DATASET RECORDS:
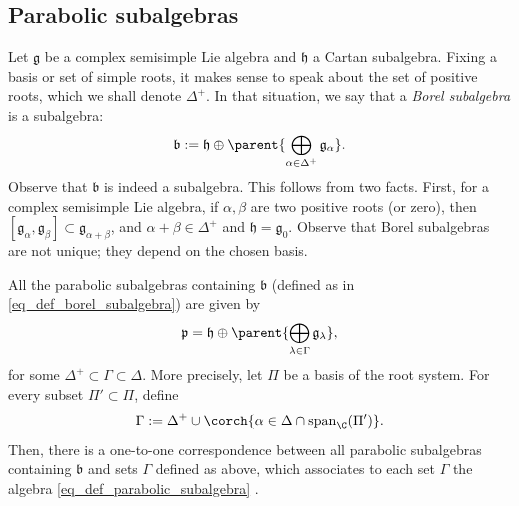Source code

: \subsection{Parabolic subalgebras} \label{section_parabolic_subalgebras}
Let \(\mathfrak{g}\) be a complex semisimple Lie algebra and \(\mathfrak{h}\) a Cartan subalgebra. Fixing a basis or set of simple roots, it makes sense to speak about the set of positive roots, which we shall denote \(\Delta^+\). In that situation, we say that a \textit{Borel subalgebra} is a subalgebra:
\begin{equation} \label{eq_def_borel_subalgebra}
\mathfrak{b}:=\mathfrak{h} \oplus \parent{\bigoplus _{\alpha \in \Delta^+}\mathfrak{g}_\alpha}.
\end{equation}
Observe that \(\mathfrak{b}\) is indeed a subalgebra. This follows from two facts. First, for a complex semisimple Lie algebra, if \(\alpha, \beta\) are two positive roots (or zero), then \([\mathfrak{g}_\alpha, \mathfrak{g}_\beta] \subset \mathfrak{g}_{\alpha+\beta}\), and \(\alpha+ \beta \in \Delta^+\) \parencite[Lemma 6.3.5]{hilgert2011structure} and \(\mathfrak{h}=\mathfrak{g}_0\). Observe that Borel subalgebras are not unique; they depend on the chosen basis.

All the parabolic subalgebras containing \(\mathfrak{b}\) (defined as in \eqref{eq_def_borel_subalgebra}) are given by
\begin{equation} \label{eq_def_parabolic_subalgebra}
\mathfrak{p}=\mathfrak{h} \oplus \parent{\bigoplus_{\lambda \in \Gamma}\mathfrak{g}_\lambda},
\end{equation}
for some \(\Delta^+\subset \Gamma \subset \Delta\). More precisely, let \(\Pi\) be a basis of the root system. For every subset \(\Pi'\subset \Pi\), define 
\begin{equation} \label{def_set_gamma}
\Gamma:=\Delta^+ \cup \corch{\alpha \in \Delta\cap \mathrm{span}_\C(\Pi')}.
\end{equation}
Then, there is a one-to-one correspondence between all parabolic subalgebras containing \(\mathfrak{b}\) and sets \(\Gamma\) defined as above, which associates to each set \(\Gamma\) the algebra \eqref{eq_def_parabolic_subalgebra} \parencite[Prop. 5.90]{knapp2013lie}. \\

--

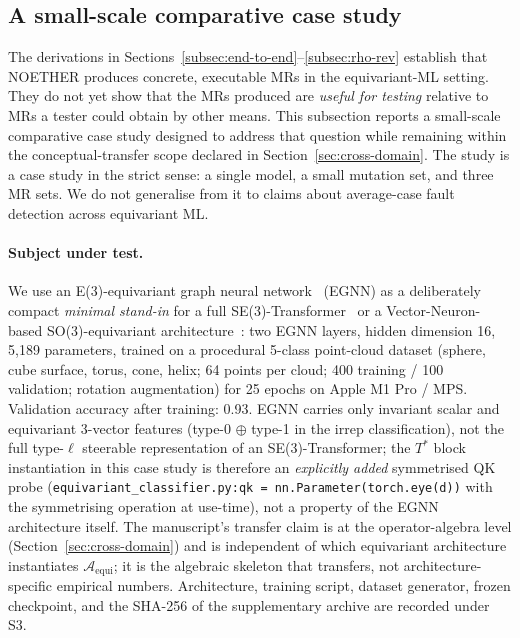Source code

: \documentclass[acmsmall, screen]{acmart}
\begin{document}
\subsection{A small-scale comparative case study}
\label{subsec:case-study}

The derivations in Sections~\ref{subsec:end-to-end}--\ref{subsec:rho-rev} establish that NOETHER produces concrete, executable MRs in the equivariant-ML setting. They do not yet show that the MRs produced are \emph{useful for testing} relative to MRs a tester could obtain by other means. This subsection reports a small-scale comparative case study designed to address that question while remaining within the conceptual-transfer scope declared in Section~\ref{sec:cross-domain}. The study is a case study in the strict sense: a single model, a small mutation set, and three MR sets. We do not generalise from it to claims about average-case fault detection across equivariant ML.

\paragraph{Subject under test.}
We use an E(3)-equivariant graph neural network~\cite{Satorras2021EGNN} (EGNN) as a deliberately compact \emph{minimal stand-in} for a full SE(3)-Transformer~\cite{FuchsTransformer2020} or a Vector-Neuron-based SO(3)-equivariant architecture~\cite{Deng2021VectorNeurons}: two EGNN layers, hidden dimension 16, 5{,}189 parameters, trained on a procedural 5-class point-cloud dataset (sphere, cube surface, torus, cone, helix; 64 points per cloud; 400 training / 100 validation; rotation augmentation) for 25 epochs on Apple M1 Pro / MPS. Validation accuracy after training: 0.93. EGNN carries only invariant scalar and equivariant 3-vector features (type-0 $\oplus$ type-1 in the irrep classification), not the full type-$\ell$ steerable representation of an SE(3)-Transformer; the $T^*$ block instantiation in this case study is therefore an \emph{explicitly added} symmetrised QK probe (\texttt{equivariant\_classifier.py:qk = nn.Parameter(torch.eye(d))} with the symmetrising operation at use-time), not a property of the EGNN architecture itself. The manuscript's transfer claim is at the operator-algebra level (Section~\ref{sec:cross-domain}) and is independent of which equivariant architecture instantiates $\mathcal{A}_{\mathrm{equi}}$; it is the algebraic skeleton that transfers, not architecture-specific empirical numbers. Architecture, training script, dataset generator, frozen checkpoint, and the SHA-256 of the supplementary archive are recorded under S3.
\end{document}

* * *

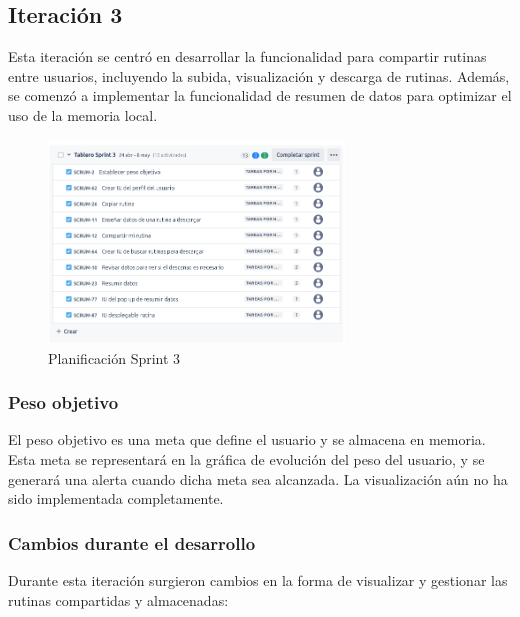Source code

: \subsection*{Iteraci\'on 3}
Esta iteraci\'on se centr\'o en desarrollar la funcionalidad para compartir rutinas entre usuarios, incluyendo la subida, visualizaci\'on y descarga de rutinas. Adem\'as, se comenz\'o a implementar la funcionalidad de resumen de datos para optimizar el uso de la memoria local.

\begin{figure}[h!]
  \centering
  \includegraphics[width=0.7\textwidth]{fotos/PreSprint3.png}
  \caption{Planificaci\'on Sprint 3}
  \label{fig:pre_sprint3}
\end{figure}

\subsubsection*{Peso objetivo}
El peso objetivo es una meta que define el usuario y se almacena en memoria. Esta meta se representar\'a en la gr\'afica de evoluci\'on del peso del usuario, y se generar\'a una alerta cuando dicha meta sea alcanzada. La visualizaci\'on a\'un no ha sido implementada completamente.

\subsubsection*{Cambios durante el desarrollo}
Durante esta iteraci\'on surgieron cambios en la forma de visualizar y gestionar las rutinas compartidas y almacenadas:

TASK TO COMPLETE:
Print the lines above from the one with "be a complex" through the one with "Then, there is", both included, exactly as written and nothing more.

THE ANSWER:
Let \(\mathfrak{g}\) be a complex semisimple Lie algebra and \(\mathfrak{h}\) a Cartan subalgebra. Fixing a basis or set of simple roots, it makes sense to speak about the set of positive roots, which we shall denote \(\Delta^+\). In that situation, we say that a \textit{Borel subalgebra} is a subalgebra:
\begin{equation} \label{eq_def_borel_subalgebra}
\mathfrak{b}:=\mathfrak{h} \oplus \parent{\bigoplus _{\alpha \in \Delta^+}\mathfrak{g}_\alpha}.
\end{equation}
Observe that \(\mathfrak{b}\) is indeed a subalgebra. This follows from two facts. First, for a complex semisimple Lie algebra, if \(\alpha, \beta\) are two positive roots (or zero), then \([\mathfrak{g}_\alpha, \mathfrak{g}_\beta] \subset \mathfrak{g}_{\alpha+\beta}\), and \(\alpha+ \beta \in \Delta^+\) \parencite[Lemma 6.3.5]{hilgert2011structure} and \(\mathfrak{h}=\mathfrak{g}_0\). Observe that Borel subalgebras are not unique; they depend on the chosen basis.

All the parabolic subalgebras containing \(\mathfrak{b}\) (defined as in \eqref{eq_def_borel_subalgebra}) are given by
\begin{equation} \label{eq_def_parabolic_subalgebra}
\mathfrak{p}=\mathfrak{h} \oplus \parent{\bigoplus_{\lambda \in \Gamma}\mathfrak{g}_\lambda},
\end{equation}
for some \(\Delta^+\subset \Gamma \subset \Delta\). More precisely, let \(\Pi\) be a basis of the root system. For every subset \(\Pi'\subset \Pi\), define 
\begin{equation} \label{def_set_gamma}
\Gamma:=\Delta^+ \cup \corch{\alpha \in \Delta\cap \mathrm{span}_\C(\Pi')}.
\end{equation}
Then, there is a one-to-one correspondence between all parabolic subalgebras containing \(\mathfrak{b}\) and sets \(\Gamma\) defined as above, which associates to each set \(\Gamma\) the algebra \eqref{eq_def_parabolic_subalgebra} \parencite[Prop. 5.90]{knapp2013lie}. \\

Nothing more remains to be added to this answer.